By having access to hundreds of those servers, at a cost of “tens of thousands of [British] pounds,” Olofsson says, IntelliAgg can view the hidden directory services of Dark Web sites on Tor. Without hidden directory services, it would be impossible to find any site on Tor.
IntelliAgg also uses private link lists and Web-crawling software to determine the contents of a Tor site. When a previously undocumented Tor site is discovered, IntelliAgg’s software sends out a signal to determine whether the site is available to unencrypted or encrypted requests. A Web browser emulator gathers data from the site, then feeds it to IntelliAgg’s database.
IntelliAgg’s machine-learning system, which the company unofficially calls the Auguries, “had achieved an accuracy of 94 percent, compared to an experienced human analyst” accuracy rate of 100 percent, according to IntelliAgg’s report.
Cleaning up the Dark Web
In addition to protecting people looking to remain anonymous on the Internet for legitimate reasons, Tan says Tor’s structure is resistant to common website disruption tactics, such as man-in-the-middle attacks and DNS spoofing.
Tor might be underutilized because of its reputation as one of the more horrible corners of the Internet. The FBI recently charged 137 people as part of a massive child pornography distribution ring who were hiding on Dark Web sites only accessible through Tor.
Tan says IntelliAgg has no interest in ruining Tor’s anonymization services for people engaged in political dissent.
“We can’t deanonymize people,” Tan says, referring to those using the Dark Web.

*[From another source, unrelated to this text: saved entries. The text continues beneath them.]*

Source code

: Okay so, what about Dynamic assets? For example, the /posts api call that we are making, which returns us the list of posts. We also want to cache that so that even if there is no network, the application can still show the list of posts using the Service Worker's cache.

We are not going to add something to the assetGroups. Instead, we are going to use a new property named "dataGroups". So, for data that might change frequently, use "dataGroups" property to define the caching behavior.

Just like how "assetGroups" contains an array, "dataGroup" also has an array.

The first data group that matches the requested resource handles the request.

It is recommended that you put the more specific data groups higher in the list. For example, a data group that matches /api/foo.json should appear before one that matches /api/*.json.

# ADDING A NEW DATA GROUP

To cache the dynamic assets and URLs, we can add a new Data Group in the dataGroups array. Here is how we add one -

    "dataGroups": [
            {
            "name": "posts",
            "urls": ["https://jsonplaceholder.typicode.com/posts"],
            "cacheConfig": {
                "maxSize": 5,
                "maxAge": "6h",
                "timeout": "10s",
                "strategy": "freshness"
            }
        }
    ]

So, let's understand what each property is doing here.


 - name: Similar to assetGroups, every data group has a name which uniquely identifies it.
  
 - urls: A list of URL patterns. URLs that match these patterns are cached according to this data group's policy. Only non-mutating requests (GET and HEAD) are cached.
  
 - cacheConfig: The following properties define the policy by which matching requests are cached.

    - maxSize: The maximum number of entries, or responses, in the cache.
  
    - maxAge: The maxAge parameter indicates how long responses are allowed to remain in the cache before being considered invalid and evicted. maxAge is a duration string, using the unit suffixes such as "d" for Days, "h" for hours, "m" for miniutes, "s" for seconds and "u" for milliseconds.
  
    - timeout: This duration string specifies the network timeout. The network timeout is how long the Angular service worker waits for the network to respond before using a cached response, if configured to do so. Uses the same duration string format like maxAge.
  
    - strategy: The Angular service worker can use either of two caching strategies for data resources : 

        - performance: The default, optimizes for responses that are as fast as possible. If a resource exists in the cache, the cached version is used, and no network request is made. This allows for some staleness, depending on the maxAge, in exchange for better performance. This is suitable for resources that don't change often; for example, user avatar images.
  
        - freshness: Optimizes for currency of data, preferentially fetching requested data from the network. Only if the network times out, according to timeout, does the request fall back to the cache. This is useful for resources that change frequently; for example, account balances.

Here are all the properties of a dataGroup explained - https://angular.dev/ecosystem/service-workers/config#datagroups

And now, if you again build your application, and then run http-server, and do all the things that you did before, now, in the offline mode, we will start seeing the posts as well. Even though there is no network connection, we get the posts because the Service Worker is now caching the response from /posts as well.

Olofsson concurs. “To deanonymize a person, you’d need half the exit nodes,” he says. “But we’re monitoring a large portion of the network. We can watch people request stuff inside the Dark Web.”
Law enforcement agencies armed with personal data, Tan says, could use IntelliAgg’s research to help it build a case against a suspected drug trafficker or child pornographer. With its new technology, IntelliAgg plans to help law enforcement agencies and corporations pinpoint illegal use of the Dark Web.
“People who use Tor for anonymity reasons and political reasons will get what they need,” Tan says, “But people who use Tor for criminal activity—watch out because the hiding portion of the game is essentially up.”